One statement addressed to the Chair of the UN General Assembly First Committee called upon the Chair to address environmental impacts of particular weapons and military practices and identify measures to minimize harm. The statement notes that in addition to the cost of human life, weapons destroy water, sanitation, and energy infrastructure and creates hazardous waste that has further impacts on human health. Weapons are also used to prevent communities from accessing natural resources like oil ad mines that the communities often depend on. The First Committee is called upon to create an initiative to further analyze the impacts weapons and military practices have on the environment.
The statement was signed by nine other organizations, including Action on Armed Violence, Al-Haq, Environmentalists Against War and Zoi Environment Network.
The second statement addressed to the international community calls for “meaningful steps towards addressing the environment throughout the cycle of conflicts.” It states that environmental degradation through armed conflict often impacts impoverished and marginalized communities more directly.
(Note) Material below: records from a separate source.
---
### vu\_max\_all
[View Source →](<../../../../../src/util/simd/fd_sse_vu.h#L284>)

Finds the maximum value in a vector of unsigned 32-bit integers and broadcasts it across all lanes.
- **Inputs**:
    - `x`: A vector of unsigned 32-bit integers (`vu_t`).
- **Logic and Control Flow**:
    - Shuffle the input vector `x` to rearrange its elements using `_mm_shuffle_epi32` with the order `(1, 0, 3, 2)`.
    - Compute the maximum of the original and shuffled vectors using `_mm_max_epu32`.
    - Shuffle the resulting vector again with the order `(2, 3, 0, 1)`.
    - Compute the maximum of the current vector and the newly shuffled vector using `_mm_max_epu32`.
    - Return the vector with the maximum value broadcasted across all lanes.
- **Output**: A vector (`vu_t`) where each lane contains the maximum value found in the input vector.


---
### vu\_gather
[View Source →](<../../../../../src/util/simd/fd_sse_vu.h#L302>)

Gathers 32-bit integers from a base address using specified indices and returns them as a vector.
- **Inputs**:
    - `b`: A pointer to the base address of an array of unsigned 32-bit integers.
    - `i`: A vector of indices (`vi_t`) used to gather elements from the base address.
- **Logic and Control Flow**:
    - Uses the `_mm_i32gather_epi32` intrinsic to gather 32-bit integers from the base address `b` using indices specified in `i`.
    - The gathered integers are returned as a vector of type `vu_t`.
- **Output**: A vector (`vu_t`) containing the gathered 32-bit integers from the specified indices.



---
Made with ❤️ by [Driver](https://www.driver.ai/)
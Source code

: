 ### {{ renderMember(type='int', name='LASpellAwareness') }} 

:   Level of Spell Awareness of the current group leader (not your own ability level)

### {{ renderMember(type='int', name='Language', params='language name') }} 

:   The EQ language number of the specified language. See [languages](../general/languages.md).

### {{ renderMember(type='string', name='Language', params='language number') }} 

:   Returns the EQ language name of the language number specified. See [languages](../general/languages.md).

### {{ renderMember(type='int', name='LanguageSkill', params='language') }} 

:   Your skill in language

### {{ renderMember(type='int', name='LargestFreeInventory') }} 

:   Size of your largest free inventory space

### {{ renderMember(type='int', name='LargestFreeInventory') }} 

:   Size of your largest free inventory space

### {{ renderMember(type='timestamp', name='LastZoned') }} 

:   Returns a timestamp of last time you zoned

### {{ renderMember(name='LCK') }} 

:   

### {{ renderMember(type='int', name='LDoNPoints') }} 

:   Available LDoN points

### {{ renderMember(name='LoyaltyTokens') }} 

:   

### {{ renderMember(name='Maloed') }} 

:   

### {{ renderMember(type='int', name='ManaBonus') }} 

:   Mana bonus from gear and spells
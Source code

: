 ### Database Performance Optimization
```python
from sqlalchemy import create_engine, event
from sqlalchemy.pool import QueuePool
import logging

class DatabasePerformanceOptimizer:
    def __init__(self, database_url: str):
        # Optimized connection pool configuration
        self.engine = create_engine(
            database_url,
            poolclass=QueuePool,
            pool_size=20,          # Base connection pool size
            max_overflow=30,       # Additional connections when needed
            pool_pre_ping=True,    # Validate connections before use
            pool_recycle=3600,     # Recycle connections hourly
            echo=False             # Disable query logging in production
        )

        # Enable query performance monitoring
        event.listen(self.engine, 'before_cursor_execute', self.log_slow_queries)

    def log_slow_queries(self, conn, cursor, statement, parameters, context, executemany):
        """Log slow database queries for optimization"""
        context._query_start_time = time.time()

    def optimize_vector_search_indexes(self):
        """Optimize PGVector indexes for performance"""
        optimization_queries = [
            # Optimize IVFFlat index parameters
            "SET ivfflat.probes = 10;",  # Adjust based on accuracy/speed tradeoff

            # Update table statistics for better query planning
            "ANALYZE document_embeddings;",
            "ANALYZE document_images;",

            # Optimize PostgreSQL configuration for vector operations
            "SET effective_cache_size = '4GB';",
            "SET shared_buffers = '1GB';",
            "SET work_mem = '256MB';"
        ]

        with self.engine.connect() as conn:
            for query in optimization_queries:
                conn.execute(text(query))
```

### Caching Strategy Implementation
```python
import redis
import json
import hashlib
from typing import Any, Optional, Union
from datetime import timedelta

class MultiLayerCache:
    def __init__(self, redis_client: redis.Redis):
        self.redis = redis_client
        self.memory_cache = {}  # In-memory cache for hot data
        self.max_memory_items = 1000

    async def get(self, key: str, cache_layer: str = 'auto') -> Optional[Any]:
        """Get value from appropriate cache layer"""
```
The environment is also called a “critical component of post-conflict cooperation and peacebuilding.” The statement calls on governments and stakeholders to:
- Acknowledge, amplify and respond to the voices of communities affected by the environmental dimensions of armed conflicts.
- Recognise the importance of integrating a strong environmental component in conflict prevention, conflict analysis, humanitarian response and post-conflict reconstruction and peacebuilding.
- Strengthen and accelerate the work being undertaken across the UN system to address environmental security.
- Develop comprehensive and accessible environmental policies that can protect both civilians and the environment throughout the cycle of conflicts
The statement was signed by 40 other organizations and 15 individuals, including Conflict and Environment Observatory, Environmental Law Institute, Ocean Care and World Beyond War.